Segment Start: Task input

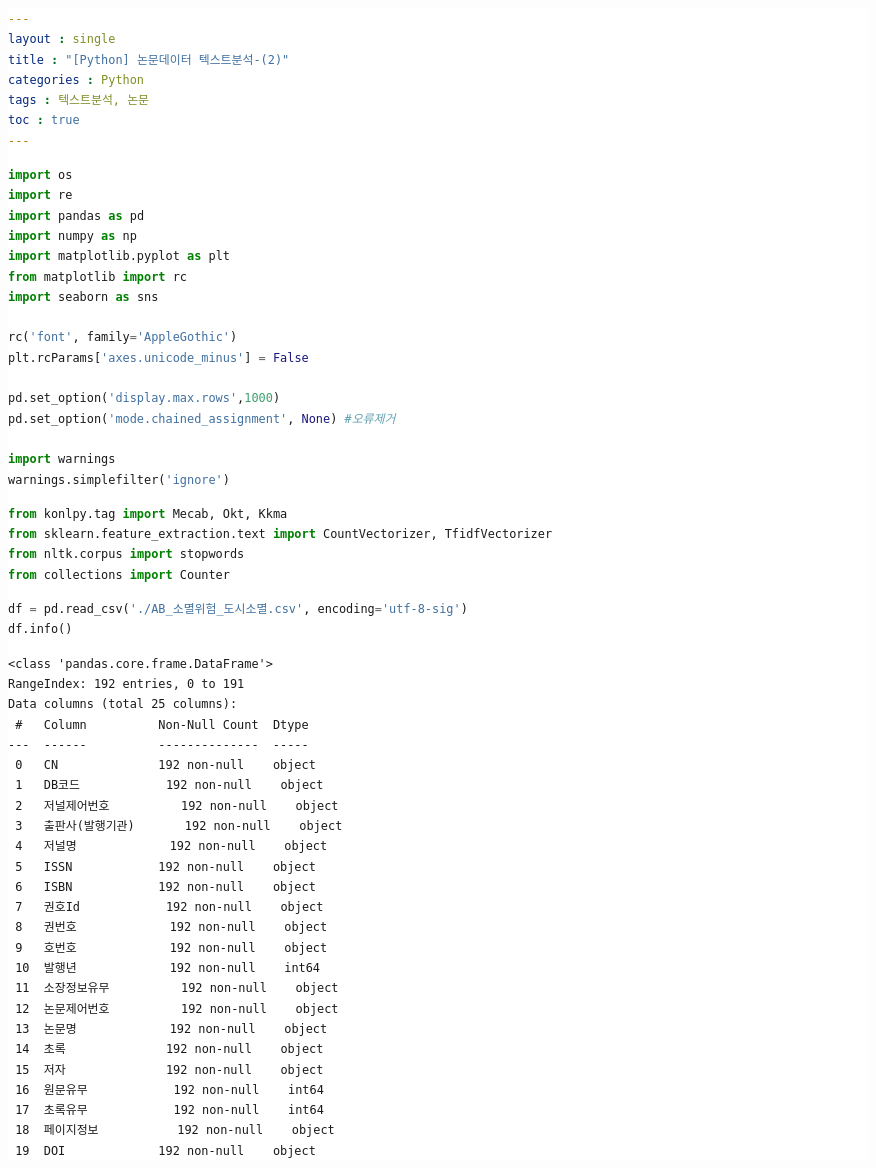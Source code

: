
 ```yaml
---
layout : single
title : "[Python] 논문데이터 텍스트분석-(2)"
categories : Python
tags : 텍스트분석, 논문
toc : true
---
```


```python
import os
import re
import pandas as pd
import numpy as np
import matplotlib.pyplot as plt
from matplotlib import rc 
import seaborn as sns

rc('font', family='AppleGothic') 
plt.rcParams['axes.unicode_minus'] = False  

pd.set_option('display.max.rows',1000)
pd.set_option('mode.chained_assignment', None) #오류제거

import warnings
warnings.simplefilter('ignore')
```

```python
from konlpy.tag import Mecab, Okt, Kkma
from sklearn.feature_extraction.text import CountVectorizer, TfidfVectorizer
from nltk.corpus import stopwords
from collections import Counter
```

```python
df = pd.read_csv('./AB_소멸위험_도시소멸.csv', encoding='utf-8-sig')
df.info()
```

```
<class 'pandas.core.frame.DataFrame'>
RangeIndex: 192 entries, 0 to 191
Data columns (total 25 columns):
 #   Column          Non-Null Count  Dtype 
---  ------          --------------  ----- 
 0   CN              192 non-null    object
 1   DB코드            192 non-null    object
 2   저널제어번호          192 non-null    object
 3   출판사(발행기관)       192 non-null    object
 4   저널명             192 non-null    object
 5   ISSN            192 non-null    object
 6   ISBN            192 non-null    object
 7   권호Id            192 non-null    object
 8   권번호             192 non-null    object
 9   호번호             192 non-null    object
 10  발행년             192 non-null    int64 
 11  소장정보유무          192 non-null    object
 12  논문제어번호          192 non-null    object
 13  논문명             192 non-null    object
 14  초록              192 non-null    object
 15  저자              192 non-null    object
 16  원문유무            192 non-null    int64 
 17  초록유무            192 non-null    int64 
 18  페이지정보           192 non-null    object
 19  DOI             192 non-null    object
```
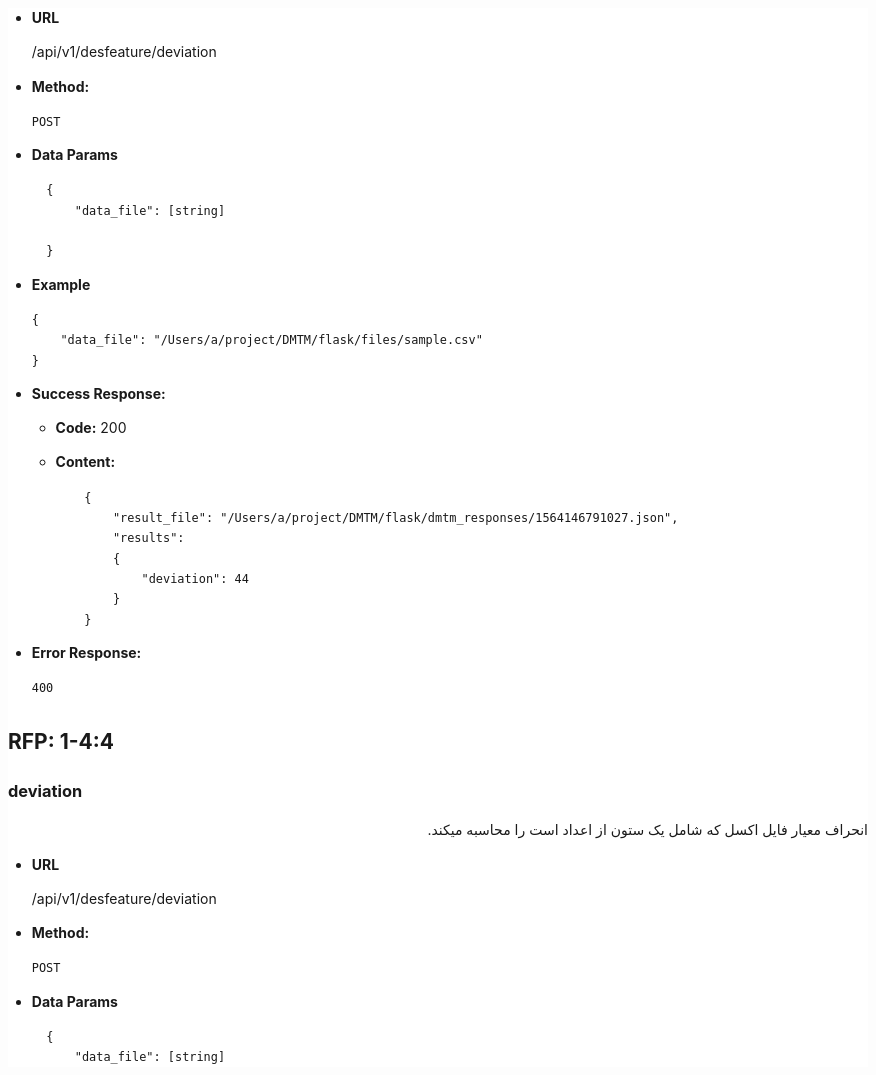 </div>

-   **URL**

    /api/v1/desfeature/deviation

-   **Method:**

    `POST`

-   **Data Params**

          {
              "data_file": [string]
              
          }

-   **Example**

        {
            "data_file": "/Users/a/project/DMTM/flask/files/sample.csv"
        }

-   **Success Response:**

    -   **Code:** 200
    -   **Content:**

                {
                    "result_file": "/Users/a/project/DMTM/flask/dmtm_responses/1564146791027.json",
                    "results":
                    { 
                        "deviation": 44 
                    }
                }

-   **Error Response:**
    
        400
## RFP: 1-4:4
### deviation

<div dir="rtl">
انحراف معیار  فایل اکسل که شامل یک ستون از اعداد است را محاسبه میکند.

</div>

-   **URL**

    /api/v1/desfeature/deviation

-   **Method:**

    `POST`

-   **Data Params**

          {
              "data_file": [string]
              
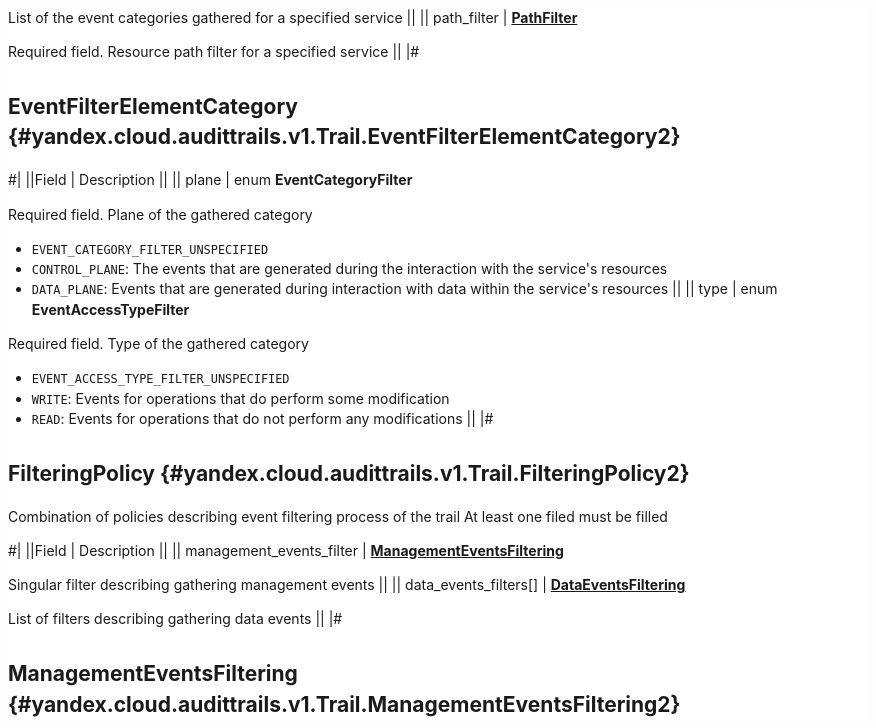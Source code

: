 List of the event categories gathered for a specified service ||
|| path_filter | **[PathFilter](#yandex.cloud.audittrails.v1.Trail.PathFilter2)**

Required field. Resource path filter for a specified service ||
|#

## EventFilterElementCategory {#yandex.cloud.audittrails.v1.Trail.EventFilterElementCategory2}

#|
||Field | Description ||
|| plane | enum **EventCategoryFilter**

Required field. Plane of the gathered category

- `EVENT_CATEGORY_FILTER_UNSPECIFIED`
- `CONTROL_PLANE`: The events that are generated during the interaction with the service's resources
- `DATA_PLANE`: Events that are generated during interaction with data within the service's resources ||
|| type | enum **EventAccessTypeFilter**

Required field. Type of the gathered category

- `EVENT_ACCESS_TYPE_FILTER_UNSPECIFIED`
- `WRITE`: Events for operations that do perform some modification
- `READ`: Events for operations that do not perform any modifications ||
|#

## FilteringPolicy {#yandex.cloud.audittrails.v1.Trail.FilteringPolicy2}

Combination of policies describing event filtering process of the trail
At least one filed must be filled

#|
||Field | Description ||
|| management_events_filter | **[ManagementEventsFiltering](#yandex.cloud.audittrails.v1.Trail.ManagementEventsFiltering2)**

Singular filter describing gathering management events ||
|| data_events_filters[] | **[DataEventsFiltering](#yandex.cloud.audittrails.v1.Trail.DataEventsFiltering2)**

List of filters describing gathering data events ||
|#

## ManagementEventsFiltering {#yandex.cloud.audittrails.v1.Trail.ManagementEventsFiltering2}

Segment End: Task input

**Exercise instructions:**
Return each line from the material that includes the string "describing".

**Response:**
Combination of policies describing event filtering process of the trail
Singular filter describing gathering management events ||
List of filters describing gathering data events ||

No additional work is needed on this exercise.